> What needs to be done: Count how many lines below include the string "MBCS". Only that number should appear in the reply.

> Material shown:
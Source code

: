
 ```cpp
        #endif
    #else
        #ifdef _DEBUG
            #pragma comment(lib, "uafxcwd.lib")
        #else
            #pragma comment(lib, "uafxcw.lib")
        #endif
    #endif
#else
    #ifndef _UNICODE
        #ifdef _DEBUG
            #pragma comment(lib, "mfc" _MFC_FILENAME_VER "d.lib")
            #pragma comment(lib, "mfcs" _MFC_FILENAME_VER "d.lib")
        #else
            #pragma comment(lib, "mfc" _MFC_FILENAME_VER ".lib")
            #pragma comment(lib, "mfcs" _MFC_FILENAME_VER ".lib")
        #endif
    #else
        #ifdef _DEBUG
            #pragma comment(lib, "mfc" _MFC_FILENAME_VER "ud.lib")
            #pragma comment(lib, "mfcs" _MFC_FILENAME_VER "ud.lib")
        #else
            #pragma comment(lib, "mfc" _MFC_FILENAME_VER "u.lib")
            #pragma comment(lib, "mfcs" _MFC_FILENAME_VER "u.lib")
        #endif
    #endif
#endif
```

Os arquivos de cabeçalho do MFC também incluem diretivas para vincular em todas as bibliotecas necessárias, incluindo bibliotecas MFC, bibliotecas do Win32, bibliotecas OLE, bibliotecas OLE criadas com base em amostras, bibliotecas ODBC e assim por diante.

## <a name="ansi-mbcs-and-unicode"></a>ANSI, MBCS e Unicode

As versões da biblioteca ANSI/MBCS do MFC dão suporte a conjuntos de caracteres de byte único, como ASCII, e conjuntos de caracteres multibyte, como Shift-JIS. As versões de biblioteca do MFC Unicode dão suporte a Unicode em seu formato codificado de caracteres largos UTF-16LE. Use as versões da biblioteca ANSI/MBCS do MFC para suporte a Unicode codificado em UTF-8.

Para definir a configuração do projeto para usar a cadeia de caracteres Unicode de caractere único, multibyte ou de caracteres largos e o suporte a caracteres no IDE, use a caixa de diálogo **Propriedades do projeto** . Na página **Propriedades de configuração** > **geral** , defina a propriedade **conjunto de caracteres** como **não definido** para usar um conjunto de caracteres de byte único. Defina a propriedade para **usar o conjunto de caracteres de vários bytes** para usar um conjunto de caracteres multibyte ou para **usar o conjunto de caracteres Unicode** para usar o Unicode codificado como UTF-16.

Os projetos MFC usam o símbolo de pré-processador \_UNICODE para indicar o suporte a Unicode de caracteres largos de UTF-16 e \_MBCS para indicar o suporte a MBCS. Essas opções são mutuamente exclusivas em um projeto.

> Exercise answer: 3